We apply CCI to old servers, old laptops, and old smartphones. While each device type shows potential as carbon-saving hardware, we find that used smartphones (repurposed as general-purpose compute nodes) offer the best potential for carbon impact.
Life-cycle assessment (LCA) seeks to characterize the lifetime environmental impact of a product across multiple metrics, including carbon. LCAs have been performed for smartphones, laptops, and servers [15, 17]. Manufacturing accounts for 70 − 90% of the lifetime carbon footprint for phones and laptops. For high-performance computing devices, manufacturing accounts for 20 − 50% of the lifetime carbon cost [15, 17, 31].
LCAs measure the total carbon footprint of a device across its lifetime; our approach (CCI) is different in that we consider the amortized carbon footprint of each unit of computational work.
Smart charging opportunistically charges the devices whenever the grid-level carbon intensity falls below a tunable threshold. This threshold is based on historic grid characteristics and the charged device.

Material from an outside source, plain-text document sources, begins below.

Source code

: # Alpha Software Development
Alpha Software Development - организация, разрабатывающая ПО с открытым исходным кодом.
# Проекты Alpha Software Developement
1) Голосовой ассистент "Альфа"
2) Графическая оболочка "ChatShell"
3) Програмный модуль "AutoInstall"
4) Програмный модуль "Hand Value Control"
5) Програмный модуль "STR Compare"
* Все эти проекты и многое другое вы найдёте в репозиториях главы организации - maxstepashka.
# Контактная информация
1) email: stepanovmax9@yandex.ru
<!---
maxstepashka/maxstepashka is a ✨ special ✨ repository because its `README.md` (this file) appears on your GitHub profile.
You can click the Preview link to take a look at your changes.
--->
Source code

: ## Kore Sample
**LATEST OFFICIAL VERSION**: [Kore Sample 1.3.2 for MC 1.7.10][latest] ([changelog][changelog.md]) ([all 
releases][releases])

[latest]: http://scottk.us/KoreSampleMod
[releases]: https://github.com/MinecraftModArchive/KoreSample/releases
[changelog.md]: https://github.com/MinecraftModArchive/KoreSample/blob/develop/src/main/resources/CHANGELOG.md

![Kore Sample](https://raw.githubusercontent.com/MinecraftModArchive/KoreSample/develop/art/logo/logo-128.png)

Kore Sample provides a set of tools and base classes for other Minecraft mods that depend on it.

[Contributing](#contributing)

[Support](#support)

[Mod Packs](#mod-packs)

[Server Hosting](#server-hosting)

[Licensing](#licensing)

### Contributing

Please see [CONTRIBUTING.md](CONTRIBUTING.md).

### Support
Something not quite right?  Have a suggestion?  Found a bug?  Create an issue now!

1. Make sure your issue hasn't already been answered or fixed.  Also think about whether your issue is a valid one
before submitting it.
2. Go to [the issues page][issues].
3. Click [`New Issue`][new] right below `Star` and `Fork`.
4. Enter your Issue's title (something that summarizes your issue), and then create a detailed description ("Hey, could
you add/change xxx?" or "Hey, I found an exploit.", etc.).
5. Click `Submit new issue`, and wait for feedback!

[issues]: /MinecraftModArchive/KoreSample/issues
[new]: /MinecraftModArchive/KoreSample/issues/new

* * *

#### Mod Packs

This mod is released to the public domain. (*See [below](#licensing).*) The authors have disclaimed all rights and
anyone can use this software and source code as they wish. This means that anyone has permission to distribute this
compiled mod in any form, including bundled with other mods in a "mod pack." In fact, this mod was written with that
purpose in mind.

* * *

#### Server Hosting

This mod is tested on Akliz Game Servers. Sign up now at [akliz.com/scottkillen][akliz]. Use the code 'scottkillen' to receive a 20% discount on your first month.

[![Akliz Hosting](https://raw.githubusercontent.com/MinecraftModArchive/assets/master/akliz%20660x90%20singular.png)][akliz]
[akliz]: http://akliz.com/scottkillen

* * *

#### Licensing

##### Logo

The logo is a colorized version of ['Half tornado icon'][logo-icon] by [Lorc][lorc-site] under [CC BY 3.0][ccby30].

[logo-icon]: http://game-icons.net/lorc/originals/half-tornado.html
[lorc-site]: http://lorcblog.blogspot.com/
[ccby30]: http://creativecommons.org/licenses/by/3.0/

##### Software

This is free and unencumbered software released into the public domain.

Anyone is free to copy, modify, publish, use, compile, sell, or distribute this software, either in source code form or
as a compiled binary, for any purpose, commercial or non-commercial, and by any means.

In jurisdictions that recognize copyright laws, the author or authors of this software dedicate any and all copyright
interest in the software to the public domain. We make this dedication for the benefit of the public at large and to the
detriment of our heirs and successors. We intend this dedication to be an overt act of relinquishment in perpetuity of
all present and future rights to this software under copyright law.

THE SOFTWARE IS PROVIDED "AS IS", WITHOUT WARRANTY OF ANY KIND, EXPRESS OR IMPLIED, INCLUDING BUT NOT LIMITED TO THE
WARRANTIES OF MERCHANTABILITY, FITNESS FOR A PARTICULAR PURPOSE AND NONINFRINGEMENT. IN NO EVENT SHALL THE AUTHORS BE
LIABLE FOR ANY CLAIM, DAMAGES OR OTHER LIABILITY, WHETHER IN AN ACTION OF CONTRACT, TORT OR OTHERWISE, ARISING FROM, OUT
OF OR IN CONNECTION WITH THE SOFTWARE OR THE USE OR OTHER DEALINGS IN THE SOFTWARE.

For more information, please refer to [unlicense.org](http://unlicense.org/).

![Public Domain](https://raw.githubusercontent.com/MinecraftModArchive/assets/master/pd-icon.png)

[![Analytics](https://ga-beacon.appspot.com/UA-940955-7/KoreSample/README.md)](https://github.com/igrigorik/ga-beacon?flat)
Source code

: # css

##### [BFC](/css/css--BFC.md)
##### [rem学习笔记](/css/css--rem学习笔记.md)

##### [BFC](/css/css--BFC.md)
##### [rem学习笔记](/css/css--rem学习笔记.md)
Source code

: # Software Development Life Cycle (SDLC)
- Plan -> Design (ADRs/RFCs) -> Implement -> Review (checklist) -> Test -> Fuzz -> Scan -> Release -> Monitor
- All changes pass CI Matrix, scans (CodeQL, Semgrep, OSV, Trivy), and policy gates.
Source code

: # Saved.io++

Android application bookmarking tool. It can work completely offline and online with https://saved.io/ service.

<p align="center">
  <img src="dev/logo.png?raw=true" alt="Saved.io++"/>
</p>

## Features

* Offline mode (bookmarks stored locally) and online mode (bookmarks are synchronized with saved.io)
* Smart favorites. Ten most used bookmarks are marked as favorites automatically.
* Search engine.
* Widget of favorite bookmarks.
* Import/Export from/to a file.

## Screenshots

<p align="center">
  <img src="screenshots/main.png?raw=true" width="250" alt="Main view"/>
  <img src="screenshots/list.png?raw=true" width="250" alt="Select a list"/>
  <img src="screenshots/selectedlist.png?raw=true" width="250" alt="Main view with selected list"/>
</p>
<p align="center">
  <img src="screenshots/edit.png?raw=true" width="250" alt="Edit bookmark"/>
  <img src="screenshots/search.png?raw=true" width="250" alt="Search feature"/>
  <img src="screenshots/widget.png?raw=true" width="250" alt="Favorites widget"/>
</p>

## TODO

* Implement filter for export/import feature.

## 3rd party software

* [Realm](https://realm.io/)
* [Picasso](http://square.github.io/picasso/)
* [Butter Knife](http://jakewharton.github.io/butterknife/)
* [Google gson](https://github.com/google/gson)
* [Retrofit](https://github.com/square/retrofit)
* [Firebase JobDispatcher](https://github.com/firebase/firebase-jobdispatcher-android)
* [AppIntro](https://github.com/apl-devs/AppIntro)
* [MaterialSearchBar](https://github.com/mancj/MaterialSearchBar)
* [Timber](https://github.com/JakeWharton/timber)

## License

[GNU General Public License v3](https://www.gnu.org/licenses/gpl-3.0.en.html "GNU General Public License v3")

The major takeaways of this work are: (1) For specific workloads, clusters of repurposed phones are cheaper and more carbon efficient than traditional servers. (2) More broadly, scavenging unwanted equipment shows excellent potential for building economic and carbon-efficient systems, especially when renewable energy is plentiful. (3) Sustainability has operational and manufacturing facets; manufacturing dominates as operating trends towards zero with cleaner energy mixes. (4) Accurate LCA information is essential for carbon-based analyses; it would be beneficial if more ICT manufacturers published this information, including cloud providers who build custom systems.